(Exercise material begins)
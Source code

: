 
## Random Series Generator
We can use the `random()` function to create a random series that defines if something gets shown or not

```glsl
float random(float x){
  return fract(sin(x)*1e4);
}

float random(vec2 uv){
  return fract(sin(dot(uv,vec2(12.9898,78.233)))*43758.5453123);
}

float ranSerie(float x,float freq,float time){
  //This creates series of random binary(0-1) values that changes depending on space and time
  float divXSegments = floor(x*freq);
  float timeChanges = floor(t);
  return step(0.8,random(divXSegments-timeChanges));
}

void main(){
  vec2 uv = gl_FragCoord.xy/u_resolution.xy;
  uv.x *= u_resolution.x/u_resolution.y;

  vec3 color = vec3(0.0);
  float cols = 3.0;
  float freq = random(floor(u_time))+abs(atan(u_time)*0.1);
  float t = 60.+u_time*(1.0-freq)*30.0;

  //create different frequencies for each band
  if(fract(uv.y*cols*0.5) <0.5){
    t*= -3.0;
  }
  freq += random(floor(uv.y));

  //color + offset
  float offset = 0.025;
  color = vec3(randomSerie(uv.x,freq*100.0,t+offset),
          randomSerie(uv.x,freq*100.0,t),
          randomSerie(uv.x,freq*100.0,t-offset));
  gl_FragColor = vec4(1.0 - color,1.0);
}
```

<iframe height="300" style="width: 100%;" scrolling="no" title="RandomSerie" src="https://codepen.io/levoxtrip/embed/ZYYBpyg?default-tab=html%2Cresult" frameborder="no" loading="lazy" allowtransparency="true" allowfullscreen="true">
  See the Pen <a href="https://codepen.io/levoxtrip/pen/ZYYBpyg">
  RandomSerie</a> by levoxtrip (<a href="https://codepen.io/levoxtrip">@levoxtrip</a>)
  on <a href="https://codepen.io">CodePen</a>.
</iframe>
(Exercise material ends)
(Exercise) Read the data above. Pull out each line in which the string "floor" appears.

(Answer to the problem)
  float divXSegments = floor(x*freq);
  float timeChanges = floor(t);
  float freq = random(floor(u_time))+abs(atan(u_time)*0.1);
  freq += random(floor(uv.y));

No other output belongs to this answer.